=== WHAT YOU WILL DO ===
Print nothing but the lines below starting at the line that holds "alpha) == succ_ORD(MySeq alpha)" and ending at the line that holds "you must declare", including both, each exactly as written.

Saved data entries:
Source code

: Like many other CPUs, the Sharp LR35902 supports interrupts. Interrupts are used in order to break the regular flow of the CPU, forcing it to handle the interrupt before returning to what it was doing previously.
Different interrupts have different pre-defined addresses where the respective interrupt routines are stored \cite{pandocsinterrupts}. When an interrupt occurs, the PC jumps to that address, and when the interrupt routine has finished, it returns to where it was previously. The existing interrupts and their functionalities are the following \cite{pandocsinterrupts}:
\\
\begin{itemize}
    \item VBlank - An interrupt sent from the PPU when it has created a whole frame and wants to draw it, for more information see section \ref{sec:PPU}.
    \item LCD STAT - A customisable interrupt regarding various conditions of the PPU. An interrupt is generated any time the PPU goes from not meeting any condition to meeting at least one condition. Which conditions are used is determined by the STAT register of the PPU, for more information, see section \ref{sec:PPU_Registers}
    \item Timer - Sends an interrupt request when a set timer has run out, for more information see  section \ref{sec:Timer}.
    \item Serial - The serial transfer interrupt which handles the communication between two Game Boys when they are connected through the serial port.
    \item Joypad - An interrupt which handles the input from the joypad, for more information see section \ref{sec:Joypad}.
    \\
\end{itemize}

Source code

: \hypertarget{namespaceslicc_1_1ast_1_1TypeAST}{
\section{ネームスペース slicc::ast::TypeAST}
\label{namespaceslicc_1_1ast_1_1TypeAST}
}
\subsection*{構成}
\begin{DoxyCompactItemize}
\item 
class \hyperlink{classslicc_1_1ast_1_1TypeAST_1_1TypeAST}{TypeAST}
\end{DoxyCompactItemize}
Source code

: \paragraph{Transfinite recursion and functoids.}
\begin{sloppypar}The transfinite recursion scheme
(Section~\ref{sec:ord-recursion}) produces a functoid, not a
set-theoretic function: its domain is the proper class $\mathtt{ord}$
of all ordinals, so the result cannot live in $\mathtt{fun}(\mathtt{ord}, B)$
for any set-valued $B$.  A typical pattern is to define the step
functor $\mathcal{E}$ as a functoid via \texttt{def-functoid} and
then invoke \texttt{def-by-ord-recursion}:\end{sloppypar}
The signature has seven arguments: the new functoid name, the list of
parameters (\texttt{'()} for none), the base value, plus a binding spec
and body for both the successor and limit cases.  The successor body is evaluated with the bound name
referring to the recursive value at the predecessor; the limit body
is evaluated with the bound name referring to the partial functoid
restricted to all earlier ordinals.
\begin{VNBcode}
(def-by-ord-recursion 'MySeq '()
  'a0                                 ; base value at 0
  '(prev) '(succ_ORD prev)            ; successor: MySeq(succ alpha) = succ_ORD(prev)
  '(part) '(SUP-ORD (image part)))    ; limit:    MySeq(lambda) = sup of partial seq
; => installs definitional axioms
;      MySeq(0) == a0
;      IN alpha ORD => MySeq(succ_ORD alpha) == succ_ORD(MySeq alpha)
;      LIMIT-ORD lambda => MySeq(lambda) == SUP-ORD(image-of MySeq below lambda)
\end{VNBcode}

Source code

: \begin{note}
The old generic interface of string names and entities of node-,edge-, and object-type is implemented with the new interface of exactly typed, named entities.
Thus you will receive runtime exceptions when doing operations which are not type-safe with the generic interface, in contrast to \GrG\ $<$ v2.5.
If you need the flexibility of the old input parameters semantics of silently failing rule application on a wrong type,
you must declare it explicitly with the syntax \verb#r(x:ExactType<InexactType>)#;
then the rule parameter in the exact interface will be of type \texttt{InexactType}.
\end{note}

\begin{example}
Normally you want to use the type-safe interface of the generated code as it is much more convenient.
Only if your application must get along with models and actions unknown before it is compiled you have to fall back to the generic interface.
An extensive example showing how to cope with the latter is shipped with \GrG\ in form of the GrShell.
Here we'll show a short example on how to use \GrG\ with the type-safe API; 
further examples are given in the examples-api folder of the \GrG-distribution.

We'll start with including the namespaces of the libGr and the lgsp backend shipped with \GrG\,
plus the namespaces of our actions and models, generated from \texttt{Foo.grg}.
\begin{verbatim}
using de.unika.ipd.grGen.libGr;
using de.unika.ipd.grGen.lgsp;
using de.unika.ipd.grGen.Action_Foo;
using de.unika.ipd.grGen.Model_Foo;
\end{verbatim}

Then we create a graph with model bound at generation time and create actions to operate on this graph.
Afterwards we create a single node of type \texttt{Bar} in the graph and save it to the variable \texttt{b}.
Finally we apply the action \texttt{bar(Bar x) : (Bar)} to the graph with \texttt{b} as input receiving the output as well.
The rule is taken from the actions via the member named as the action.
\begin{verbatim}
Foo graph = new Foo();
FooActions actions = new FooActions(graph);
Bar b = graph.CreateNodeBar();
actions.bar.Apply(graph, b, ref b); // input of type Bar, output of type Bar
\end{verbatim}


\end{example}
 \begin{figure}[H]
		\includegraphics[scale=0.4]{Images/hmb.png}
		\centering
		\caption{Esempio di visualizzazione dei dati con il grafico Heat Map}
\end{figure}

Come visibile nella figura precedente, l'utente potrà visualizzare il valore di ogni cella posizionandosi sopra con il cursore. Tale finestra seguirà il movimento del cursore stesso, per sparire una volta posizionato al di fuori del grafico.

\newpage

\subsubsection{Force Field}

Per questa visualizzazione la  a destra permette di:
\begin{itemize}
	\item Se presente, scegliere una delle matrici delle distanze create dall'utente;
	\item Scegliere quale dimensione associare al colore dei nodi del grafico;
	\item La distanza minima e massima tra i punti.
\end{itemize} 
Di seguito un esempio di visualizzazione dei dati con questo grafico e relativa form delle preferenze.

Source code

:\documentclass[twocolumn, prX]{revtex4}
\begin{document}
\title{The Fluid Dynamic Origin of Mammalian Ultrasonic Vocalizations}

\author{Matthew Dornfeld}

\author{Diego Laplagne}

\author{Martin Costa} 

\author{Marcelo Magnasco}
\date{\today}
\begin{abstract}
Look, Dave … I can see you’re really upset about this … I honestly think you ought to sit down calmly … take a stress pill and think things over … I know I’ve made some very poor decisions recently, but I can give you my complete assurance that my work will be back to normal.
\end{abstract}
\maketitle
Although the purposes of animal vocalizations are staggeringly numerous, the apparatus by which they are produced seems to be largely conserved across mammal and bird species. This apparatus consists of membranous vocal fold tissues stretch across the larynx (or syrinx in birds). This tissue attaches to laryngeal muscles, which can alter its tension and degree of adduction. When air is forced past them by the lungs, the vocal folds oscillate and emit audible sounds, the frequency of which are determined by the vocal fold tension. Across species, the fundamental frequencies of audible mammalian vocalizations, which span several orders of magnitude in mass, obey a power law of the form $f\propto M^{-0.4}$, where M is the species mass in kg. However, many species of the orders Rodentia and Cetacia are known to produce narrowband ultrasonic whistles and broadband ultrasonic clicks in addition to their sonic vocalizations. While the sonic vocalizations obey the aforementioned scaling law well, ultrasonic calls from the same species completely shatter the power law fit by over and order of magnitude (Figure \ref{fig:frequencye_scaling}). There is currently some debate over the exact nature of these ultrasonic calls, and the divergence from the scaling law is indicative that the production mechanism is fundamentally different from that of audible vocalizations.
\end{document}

=== ANSWER TO THIS PROBLEM ===
;      IN alpha ORD => MySeq(succ_ORD alpha) == succ_ORD(MySeq alpha)
;      LIMIT-ORD lambda => MySeq(lambda) == SUP-ORD(image-of MySeq below lambda)
\end{VNBcode}

Source code

: \begin{note}
The old generic interface of string names and entities of node-,edge-, and object-type is implemented with the new interface of exactly typed, named entities.
Thus you will receive runtime exceptions when doing operations which are not type-safe with the generic interface, in contrast to \GrG\ $<$ v2.5.
If you need the flexibility of the old input parameters semantics of silently failing rule application on a wrong type,
you must declare it explicitly with the syntax \verb#r(x:ExactType<InexactType>)#;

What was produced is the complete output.